Issue looms large on Pristina’s agenda as former Islamic State fighters return home. 7 December 2017

A Kosovo court in Pristina acquitted yesterday nine Albanians sentenced in 2013 to up to nine years in jail for a 2012 terror attack against a border post in southern Serbia. The court cited a lack of proof that the group had committed the crime, AP reports.

 

A Serb border guard was injured during the attack and international prosecutors of the European Union Rule of Law Mission in Kosovo had argued that the suspects used automatic weapons to carry out the assault.

 

The Supreme Court had found procedural mistakes in the original case, following an appeal.

 

Kosovo officials have long worried about possible terrorist attacks, and the government recently said that fighters returning home from conflict zones in the Middle East pose a very real threat.

 

 “As has been seen in many examples in Europe, radicalized individuals can commit acts of extreme violence against both the population and institutions in their own country, and therefore the risk that Kosovo might be targeted for such a terrorist attack cannot be excluded,” the document said, as cited by Balkan Insight.

 

In November 2016, Kosovo arrested 19 people suspected of having links to the Islamic State, as well as planning attacks in both Kosovo and neighboring Albania against an Israeli football team that was playing in the region, Balkan Insight writes. At that time, around 300 Kosovo Albanians had joined ISIS since the beginning of the conflict in Syria in 2011, according to reports cited by Balkan Insight.

 

Another issue undermining Kosovo’s stability is the Balkan country’s tetchy relationship with Serbia, which, to this day, doesn’t recognize its independence.

 

“Lack of progress has a negative impact in both Kosovo and Serbia,” writes The Washington Times. “Failure to fully integrate into the international system undermines Kosovo’s economy, which suffers from 30 percent unemployment and even higher youth unemployment.

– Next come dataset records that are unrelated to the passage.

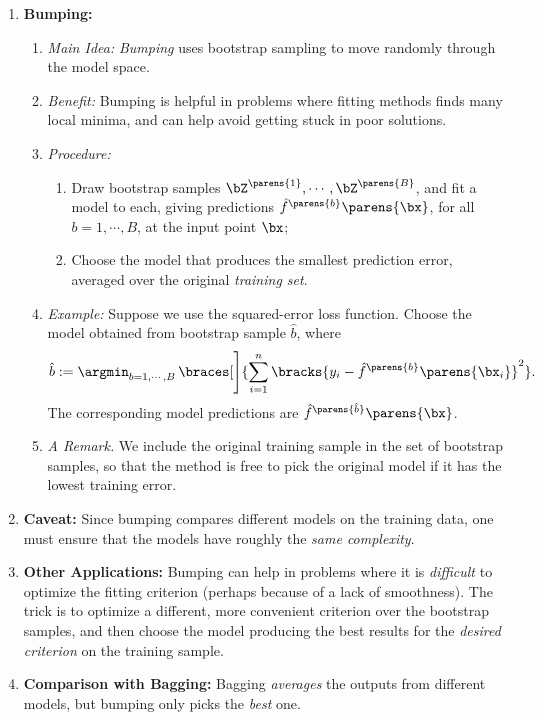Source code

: \documentclass[12pt]{article}
\begin{document}
\begin{enumerate}[label=\textbf{\arabic*.}]
	
	\item \textbf{Bumping:}
	\begin{enumerate}
		\item \textit{Main Idea:} \textit{Bumping} uses bootstrap sampling to move randomly through the model space. 
		\item \textit{Benefit:} Bumping is helpful in problems where fitting methods finds many local minima, and can help avoid getting stuck in poor solutions. 
		\item \textit{Procedure:} 
		\begin{enumerate}
			\item Draw bootstrap samples $\bZ^{\parens{1}}, \cdots, \bZ^{\parens{B}}$, and fit a model to each, giving predictions $\hat{f}^{\parens{b}} \parens{\bx}$, for all $b = 1, \cdots, B$, at the input point $\bx$; 
			\item Choose the model that produces the smallest prediction error, averaged over the original \textit{training set}. 
		\end{enumerate}
		
		\item \textit{Example:} Suppose we use the squared-error loss function. Choose the model obtained from bootstrap sample $\hat{b}$, where 
		\begin{align}
			\hat{b} := \argmin_{b=1, \cdots, B} \, \braces[\Bigg]{\sum_{i=1}^n \bracks{y_i - \hat{f}^{\parens{b}} \parens{\bx_i}}^2}. 
		\end{align}
		The corresponding model predictions are $\hat{f}^{\parens{\hat{b}}} \parens{\bx}$. 
		
		\item \textit{A Remark.} We include the original training sample in the set of bootstrap samples, so that the method is free to pick the original model if it has the lowest training error. 

	\end{enumerate}
	
	\item \textbf{Caveat:} Since bumping compares different models on the training data, one must ensure that the models have roughly the \emph{same complexity}. 
	
	\item \textbf{Other Applications:} Bumping can help in problems where it is \emph{difficult} to optimize the fitting criterion (perhaps because of a lack of smoothness). The trick is to optimize a different, more convenient criterion over the bootstrap samples, and then choose the model producing the best results for the \textit{desired criterion} on the training sample. 
	
	\item \textbf{Comparison with Bagging:} Bagging \emph{averages} the outputs  from different models, but bumping only picks the \emph{best} one. 
	
\end{enumerate}

\printbibliography
\end{document}
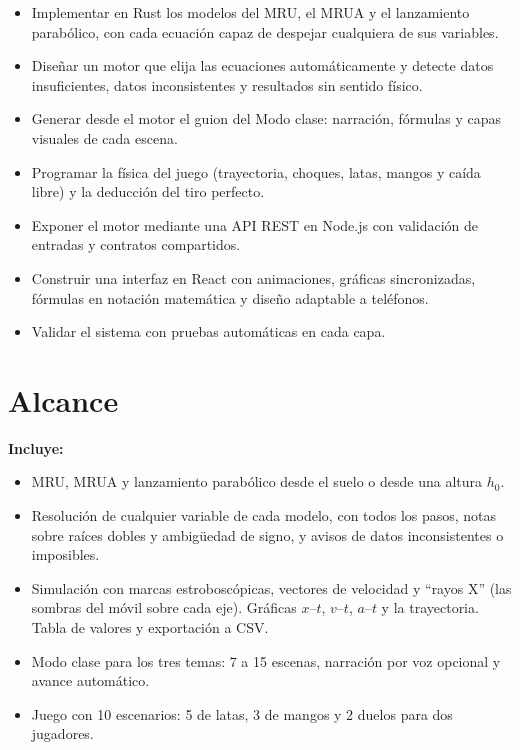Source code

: \documentclass[11pt,letterpaper]{article}
\begin{document}
\begin{itemize}
  \item Implementar en Rust los modelos del MRU, el MRUA y el lanzamiento parabólico, con cada ecuación capaz de despejar cualquiera de sus variables.
  \item Diseñar un motor que elija las ecuaciones automáticamente y detecte datos insuficientes, datos inconsistentes y resultados sin sentido físico.
  \item Generar desde el motor el guion del Modo clase: narración, fórmulas y capas visuales de cada escena.
  \item Programar la física del juego (trayectoria, choques, latas, mangos y caída libre) y la deducción del tiro perfecto.
  \item Exponer el motor mediante una API REST en Node.js con validación de entradas y contratos compartidos.
  \item Construir una interfaz en React con animaciones, gráficas sincronizadas, fórmulas en notación matemática y diseño adaptable a teléfonos.
  \item Validar el sistema con pruebas automáticas en cada capa.
\end{itemize}

\section{Alcance}

\textbf{Incluye:}
\begin{itemize}
  \item MRU, MRUA y lanzamiento parabólico desde el suelo o desde una altura $h_0$.
  \item Resolución de cualquier variable de cada modelo, con todos los pasos, notas sobre raíces dobles y ambigüedad de signo, y avisos de datos inconsistentes o imposibles.
  \item Simulación con marcas estroboscópicas, vectores de velocidad y ``rayos X'' (las sombras del móvil sobre cada eje). Gráficas $x$–$t$, $v$–$t$, $a$–$t$ y la trayectoria. Tabla de valores y exportación a CSV.
  \item Modo clase para los tres temas: 7 a 15 escenas, narración por voz opcional y avance automático.
  \item Juego con 10 escenarios: 5 de latas, 3 de mangos y 2 duelos para dos jugadores.
\end{itemize}
\end{document}
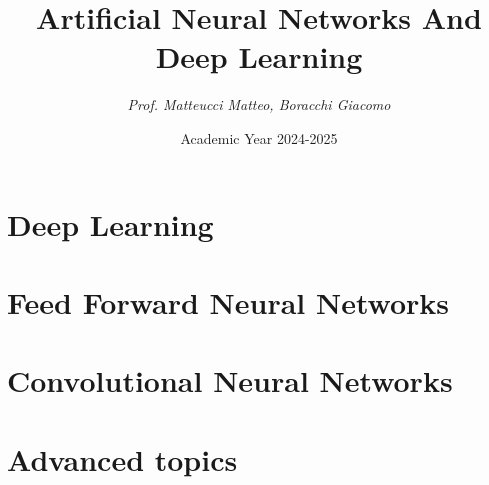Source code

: \documentclass[12pt, a4paper]{report}
\title{\textbf{Artificial Neural Networks And Deep Learning}}
\author{\textit{Prof. Matteucci Matteo, Boracchi Giacomo}}
\date{Academic Year 2024-2025}
\begin{document}
    \maketitle

    

    \cleardoublepage

    \tableofcontents

    \cleardoublepage

    \chapter{Deep Learning}
    
    
    

    \chapter{Feed Forward Neural Networks}
    
    
    
    
    

    \chapter{Convolutional Neural Networks}
    
    
    
    
    
    
    

    \chapter{Advanced topics}
    
    
    
    
\end{document}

Lack of economic development has fueled an underground economy. Criminality, corruption and cronyism are widespread in the region.”

 

 

  • Last February, four men were arrested near the Visoki Decani monastery near Peja, Kosovo on charges of illegally possessing weapons. City prosecutors earlier said they suspected one of the men had fought alongside Islamic militants in Syria and that another had been stopped as he tried to reach the Middle East.